This story originally aired on “Marketplace Tech” on April 12.

President Joe Biden won Arizona in 2020 by a razor-thin margin, flipping the state blue for the first time in more than 20 years. As a result, Arizona became a hotbed of election misinformation and conspiracy theories, as false claims of a stolen election led to protests outside voting centers, a GOP-backed ballot audit and threats against election workers.

Now, with just over 200 days until the 2024 election, experts warn that artificial intelligence could supercharge misinformation and disinformation in this year’s race. So how are election officials in a state that has already been in the trenches preparing for another battle over facts?

Marketplace’s Lily Jamali spoke with Arizona Secretary of State Adrian Fontes to learn more. The following is an edited transcript of their conversation.

ADRIAN FONTES: Generative artificial intelligence is not a new weapon in the arsenal. It is an expander, an amplifier of the old weapons of misinformation, disinformation and malinformation. The notion is to knock people off their games, whether it's spoofing elections officials like myself or candidates. You don't know what you don't know, so being exposed to a potential weapon really helps you recognize it better if and when you actually have to face it in the real world. It's not a new thing. It's not strange, right? You've dealt with it, you've kind of figured it out.

LILY JAMALI: I want to dwell on that point for a moment — this idea that misinformation is not a new problem, we just have new tools now. Expand on that, if you would. 

FONTES: Yeah, well, look — we've been telling the truth about American elections across the United States of America. There is no such thing as a perfect election. But at the same time, we also don't have widespread fraud in the United States of America. We don't have millions and millions of people who are on the voter rolls who shouldn't be. That's just not the case. 

But that is a prevalent lie. That is part of the misinformation/disinformation campaign by these, you know, unAmerican forces, by the folks that want to see our country collapse. And those lies are the weapon. But the amplifier for that weapon is now in existence. We are facing it, because artificial intelligence can get a message out on social media and other platforms faster and louder and much more effectively than some of the old traditional methods that we're more used to. So, we have to be that much more vigilant, even in the face of some of these threats that a lot of us really aren't even still completely familiar with. We're doing our level best to really plan for something that may not even exist yet. But we're looking at sort of — again, like I said — the same weapon, just a much bigger, more potent version of that weapon.

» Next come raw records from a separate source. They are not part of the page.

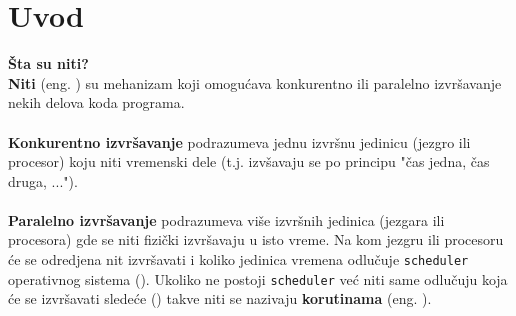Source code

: \section{Uvod}
\textbf{\v{S}ta su niti?}\\
\textbf{Niti} (eng. ) su mehanizam koji omogu\'{c}ava konkurentno ili paralelno izvr\v{s}avanje nekih delova koda programa.\\\\
\textbf{Konkurentno izvr\v{s}avanje} podrazumeva jednu izvr\v{s}nu jedinicu (jezgro ili procesor) koju niti vremenski dele (t.j. izv\v{s}avaju se po principu "\v{c}as jedna, \v{c}as druga, ..."). \\\\
\textbf{Paralelno izvr\v{s}avanje} podrazumeva vi\v{s}e izvr\v{s}nih jedinica (jezgara ili procesora) gde se niti fizi\v{c}ki izvr\v{s}avaju u isto vreme. Na kom jezgru ili procesoru \'{c}e se odredjena nit izvr\v{s}avati i koliko jedinica vremena odlu\v{c}uje \texttt{scheduler} operativnog sistema (). Ukoliko ne postoji \texttt{scheduler} ve\'{c} niti same odlu\v{c}uju koja \'{c}e se izvr\v{s}avati slede\'{c}e () takve niti se nazivaju \textbf{korutinama} (eng. ).

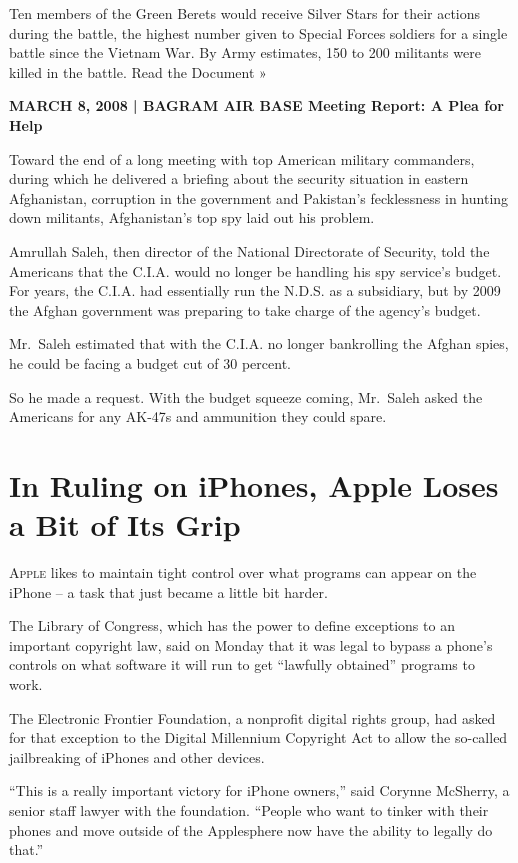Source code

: ﻿\documentclass[12pt]{article}
\begin{document}
Ten members of the Green Berets would receive Silver Stars for their actions during the battle, the
highest number given to Special Forces soldiers for a single battle since the Vietnam War. By Army
estimates, 150 to 200 militants were killed in the battle. Read the Document »

\textbf{MARCH 8, 2008 | BAGRAM AIR BASE Meeting Report: A Plea for Help}

Toward the end of a long meeting with top American military commanders, during which he delivered a
briefing about the security situation in eastern Afghanistan, corruption in the government and
Pakistan's fecklessness in hunting down militants, Afghanistan's top spy laid out his problem.

Amrullah Saleh, then director of the National Directorate of Security, told the Americans that the
C.I.A. would no longer be handling his spy service's budget. For years, the C.I.A. had essentially
run the N.D.S. as a subsidiary, but by 2009 the Afghan government was preparing to take charge of
the agency's budget.

Mr.~Saleh estimated that with the C.I.A. no longer bankrolling the Afghan spies, he could be facing
a budget cut of 30 percent.

So he made a request. With the budget squeeze coming, Mr.~Saleh asked the Americans for any AK-47s
and ammunition they could spare.

\section{In Ruling on iPhones, Apple Loses a Bit of Its Grip}

\lettrine{A}{pple} likes to maintain tight control over what programs can
appear on the iPhone -- a task that just became a little bit harder.

The Library of Congress, which has the power to define exceptions to an important copyright law,
said on Monday that it was legal to bypass a phone's controls on what software it will run to get
``lawfully obtained'' programs to work.

The Electronic Frontier Foundation, a nonprofit digital rights group, had asked for that exception
to the Digital Millennium Copyright Act to allow the so-called jailbreaking of iPhones and other
devices.

``This is a really important victory for iPhone owners,'' said Corynne McSherry, a senior staff
lawyer with the foundation. ``People who want to tinker with their phones and move outside of the
Applesphere now have the ability to legally do that.''
\end{document}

JAMALI: So you all in Arizona have this information security team that is tasked with defending the state's election infrastructure from cyberattacks. The team also monitors the internet for misinformation and disinformation threats. You have gotten some criticism for this. And I want to talk about this for a moment, because voters in your state — some of them, as well as people from outside — some of them say that this borders on government surveillance and censorship. What do you say to that criticism?

FONTES: Well, yeah, we're surveilling. We're looking out for people that want to do us harm. You know, in 12 of our 15 counties, we've lost senior election officials because of the domestic terrorism that is actually happening. Let's be really clear: Terrorism is defined as a threat or actual violence to achieve a political end. And when you're out there threatening election officials, when you're out there disrupting the very nature of our democracy itself, that's not protected speech. You can't censor something if it's not protected. These folks are out there trying to do our democracy harm, and I am not going to run away from trying to investigate them and expose them for the liars that they are — for trying to harm Americans' capacity to vote. 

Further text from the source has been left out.